Малышка, к удивлению Нади, неожиданно успокоилась и, сидя на полу, играла с любимой куклой Машей.
– Что да?! Что нет?! Ты что там, выпила с горя? – чуть подумав, маман молвила неуверенно: – Или с радости?
– Да о чём ты вообще? Несёшь какую-то ахинею, честное слово! Если ты про Олюньчика, то с внучкой твоей, кажется, всё в порядке.
– Что значит «кажется»? Да и не про Оленьку я тебе говорю. А про папашу её непутёвого, про твоего супермена, который вас бросил!
– Про Гену? – Надя перевела дух (в последнее время дела бывшего кавалера её уже мало заботили). – А что с ним? Так-то он мне по барабану.
– Да знаю. И правильно, что по барабану, я давно тебе говорила! Но ты всё-таки новости местные глянь по телеку, – Ираида Прокофьевна чуть замялась, интонации её голоса стали тише. – Отпрыгался твой Крокодил. Я к вам завтра с утра пораньше приеду.
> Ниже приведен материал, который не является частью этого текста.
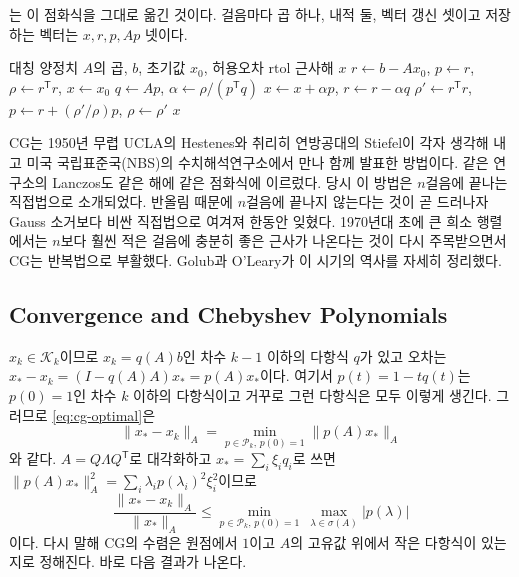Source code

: 는 이 점화식을 그대로 옮긴 것이다. 걸음마다 곱 하나, 내적 둘, 벡터 갱신 셋이고 저장하는 벡터는 $x,r,p,Ap$ 넷이다.

\begin{algorithm}[t]
\begin{algorithmic}[1]
\Require 대칭 양정치 $A$의 곱, $b$, 초기값 $x_0$, 허용오차 $\mathrm{rtol}$
\Ensure 근사해 $x$
\State $r\gets b-Ax_0$, $p\gets r$, $\rho\gets r^{\mathsf T}r$, $x\gets x_0$
  \State $q\gets Ap$, $\alpha\gets\rho/(p^{\mathsf T}q)$
  \State $x\gets x+\alpha p$, $r\gets r-\alpha q$ 
  \State $\rho'\gets r^{\mathsf T}r$, $p\gets r+(\rho'/\rho)p$, $\rho\gets\rho'$
\EndWhile
\State \Return $x$
\end{algorithmic}
\caption{켤레 기울기법}
\label{alg:cg}
\end{algorithm}

\begin{aside}
CG는 1950년 무렵 UCLA의 Hestenes와 취리히 연방공대의 Stiefel이 각자 생각해 내고 미국 국립표준국(NBS)의 수치해석연구소에서 만나 함께 발표한 방법이다\cite{hestenes1952}. 같은 연구소의 Lanczos도 같은 해에 같은 점화식에 이르렀다\cite{lanczos1952}. 당시 이 방법은 $n$걸음에 끝나는 직접법으로 소개되었다. 반올림 때문에 $n$걸음에 끝나지 않는다는 것이 곧 드러나자 Gauss 소거보다 비싼 직접법으로 여겨져 한동안 잊혔다. 1970년대 초에 큰 희소 행렬에서는 $n$보다 훨씬 적은 걸음에 충분히 좋은 근사가 나온다는 것이 다시 주목받으면서 CG는 반복법으로 부활했다. Golub과 O'Leary가 이 시기의 역사를 자세히 정리했다\cite{golub1989history}.
\end{aside}

\subsection{Convergence and Chebyshev Polynomials}

$x_k\in\mathcal K_k$이므로 $x_k=q(A)b$인 차수 $k-1$ 이하의 다항식 $q$가 있고 오차는 $x_\ast-x_k=(I-q(A)A)x_\ast=p(A)x_\ast$이다. 여기서 $p(t)=1-tq(t)$는 $p(0)=1$인 차수 $k$ 이하의 다항식이고 거꾸로 그런 다항식은 모두 이렇게 생긴다. 그러므로 \eqref{eq:cg-optimal}은
\[
\|x_\ast-x_k\|_A=\min_{p\in\mathcal P_k,\,p(0)=1}\|p(A)x_\ast\|_A
\]
와 같다. $A=Q\Lambda Q^{\mathsf T}$로 대각화하고 $x_\ast=\sum_i\xi_iq_i$로 쓰면 $\|p(A)x_\ast\|_A^2=\sum_i\lambda_ip(\lambda_i)^2\xi_i^2$이므로
\begin{equation}
\label{eq:cg-minmax}
\frac{\|x_\ast-x_k\|_A}{\|x_\ast\|_A}\le\min_{p\in\mathcal P_k,\,p(0)=1}\ \max_{\lambda\in\sigma(A)}|p(\lambda)|
\end{equation}
이다. 다시 말해 CG의 수렴은 원점에서 $1$이고 $A$의 고유값 위에서 작은 다항식이 있는지로 정해진다. 바로 다음 결과가 나온다.

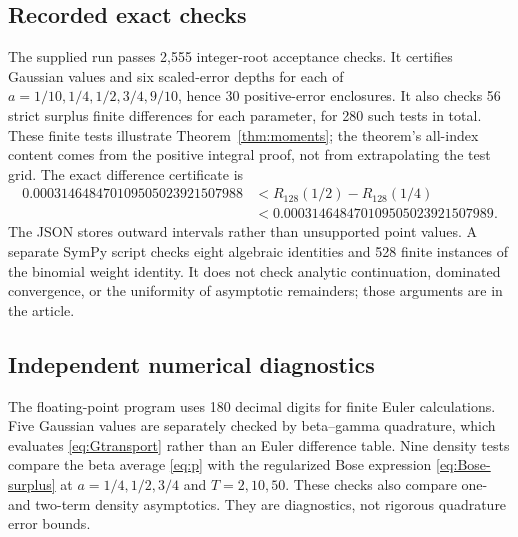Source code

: \documentclass[11pt]{article}
\numberwithin{equation}{section}
\theoremstyle{definition}\newtheorem{definition}[theorem]{Definition}
\theoremstyle{remark}\newtheorem{remark}[theorem]{Remark}
\begin{document}
\subsection{Recorded exact checks}
The supplied run passes 2,555 integer-root acceptance checks. It
certifies Gaussian values and six scaled-error depths for each of
$a=1/10,1/4,1/2,3/4,9/10$, hence 30 positive-error enclosures. It also
checks 56 strict surplus finite differences for each parameter, for
280 such tests in total. These finite tests illustrate
Theorem~\ref{thm:moments}; the theorem's all-index content comes from
the positive integral proof, not from extrapolating the test grid.
The exact difference certificate is
\begin{equation}\label{eq:reversaldiff}
 \begin{split}
 0.000314648470109505023921507988
 &<R_{128}(1/2)-R_{128}(1/4)\\
 &<0.000314648470109505023921507989.
 \end{split}
\end{equation}
The JSON stores outward intervals rather than unsupported point values.
A separate SymPy script checks eight algebraic identities and 528 finite
instances of the binomial weight identity. It does not check analytic
continuation, dominated convergence, or the uniformity of asymptotic
remainders; those arguments are in the article.

\subsection{Independent numerical diagnostics}
The floating-point program uses 180 decimal digits for finite Euler
calculations. Five Gaussian values are separately checked by
beta--gamma quadrature, which evaluates \eqref{eq:Gtransport} rather
than an Euler difference table. Nine density tests compare the beta
average \eqref{eq:p} with the regularized Bose expression
\eqref{eq:Bose-surplus} at $a=1/4,1/2,3/4$ and $T=2,10,50$.
These checks also compare one- and two-term density asymptotics.
They are diagnostics, not rigorous quadrature error bounds.
\end{document}
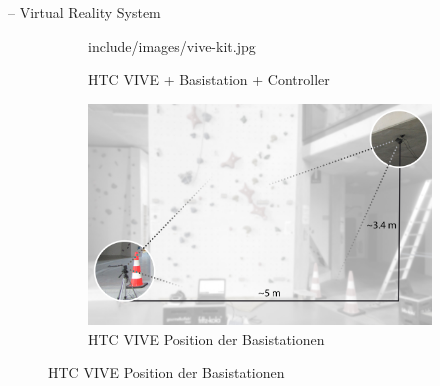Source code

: \begin{frame}{\currentname{} -- Virtual Reality System}
	\begin{figure}
		\begin{subfigure}[t]{0.49\textwidth}
			\centering
			\begin{overpic}[width=\textwidth]{include/images/vive-kit.jpg}
			\end{overpic}
			\caption{HTC VIVE + Basistation + Controller}
		\end{subfigure}
		\begin{subfigure}[t]{0.49\textwidth}
			\centering
			\includegraphics[width=\textwidth]{include/images/vive-setup-solution.jpg}
			\caption{HTC VIVE Position der Basistationen}
		\end{subfigure}
	\end{figure}
\end{frame}

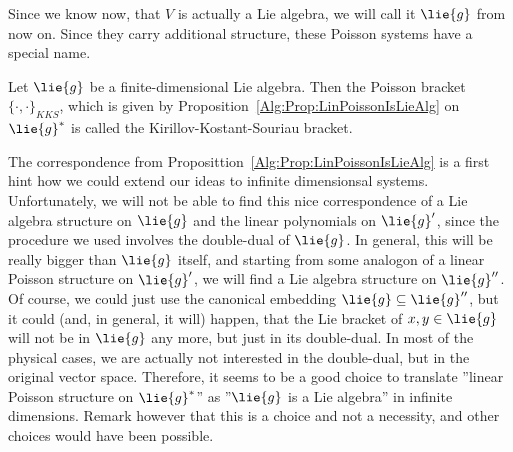 Since we know now, that $V$ is actually a Lie algebra, we will call it 
$\lie{g}$ from now on. Since they carry additional structure, these Poisson 
systems have a special name.
\begin{definition}
	\label{Def:KKS}
	Let $\lie{g}$ be a finite-dimensional Lie algebra. Then the Poisson 
	bracket $\{ \cdot , \cdot \}_{KKS}$, which is given by 
	Proposition~\ref{Alg:Prop:LinPoissonIsLieAlg} on $\lie{g}^*$ is called the 
	Kirillov-Kostant-Souriau bracket.
\end{definition}



The correspondence from Proposittion~\ref{Alg:Prop:LinPoissonIsLieAlg} is a 
first hint how we could extend our ideas to infinite dimensionsal systems. 
Unfortunately, we will not be able to find this nice 
correspondence of a Lie algebra structure on $\lie{g}$ and the linear 
polynomials on $\lie{g}'$, since the procedure we used involves the 
double-dual of $\lie{g}$. In general, this will be really bigger than 
$\lie{g}$ itself, and starting from some analogon of a linear Poisson 
structure on $\lie{g}'$, we will find a Lie algebra structure on $\lie{g}''$. 
Of course, we could just use the canonical embedding $\lie{g} \subseteq 
\lie{g}''$, but it could (and, in general, it will) happen, that the Lie 
bracket of $x,y \in \lie{g}$ will not be in $\lie{g}$ any more, but just in 
its double-dual. In most of the physical cases, we are actually not interested 
in the double-dual, but in the original vector space. Therefore, it seems to 
be a good choice to translate ''linear Poisson structure on $\lie{g}^*$'' as 
''$\lie{g}$ is a Lie algebra'' in infinite dimensions. Remark however that 
this is a choice and not a necessity, and other choices would have been 
possible.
Из трубки раздались гудки.
Часом позже, стоя в домашнем халатике у плиты, Надя помешивала суп в кастрюле. На голове её красовался тюрбан-полотенце, ноги отдыхали от каблуков в мягких удобных тапочках. Всё там же, на полу играла Олюньчик, теперь она строила домик из кубиков. По девятому каналу шёл репортаж о крупной бандитской разборке, случившейся прямо средь бела дня. Корреспондент с микрофоном, украшенным цифрой «9», вещал озабоченной скороговоркой:
– Сегодня в полдень на выходе из казино «Империя удачи» была дерзко расстреляна бригада криминального авторитета Геннадия Краколина, известного в преступных кругах под прозвищем Крокодил Гена. Убито пять человек, в том числе и главарь; все они входили в так называемую Филейскую ОПГ. Огнестрельное ранение получил случайно оказавшийся рядом прохожий – дворник соседнего гастронома, он находится в реанимации. Ведётся розыск преступников по горячим следам.
– Ну следы-то, похоже, давно остыли, – ответила Надя неумолкающему репортёру. Она извлекла из холодильника бутылку «Столичной» и, плеснув несколько капель в рюмку, обратилась к девочке на полу:
– Что ж, Ольга Геннадьевна, папаше твоему непутёвому пусть земля будет пухом.
Дочка оторвалась от кубиков и, как-то серьёзно по-взрослому посмотрев Наде в глаза, ответила:
– Маматька, дай анфетьку.
День второй
Суббота, 23 декабря 2000 г.
Освещая путь фарами, троллейбус третьего маршрута вразвалочку подкатил к конечной. Двери отворились, и сонный рабочий люд вывалился наружу в холодную темноту раннего зимнего утра. Сквозь вихрящиеся в фонарном свете снежинки толпа направилась к проходной, у дверей которой скрёб тротуар взмыленный дворник.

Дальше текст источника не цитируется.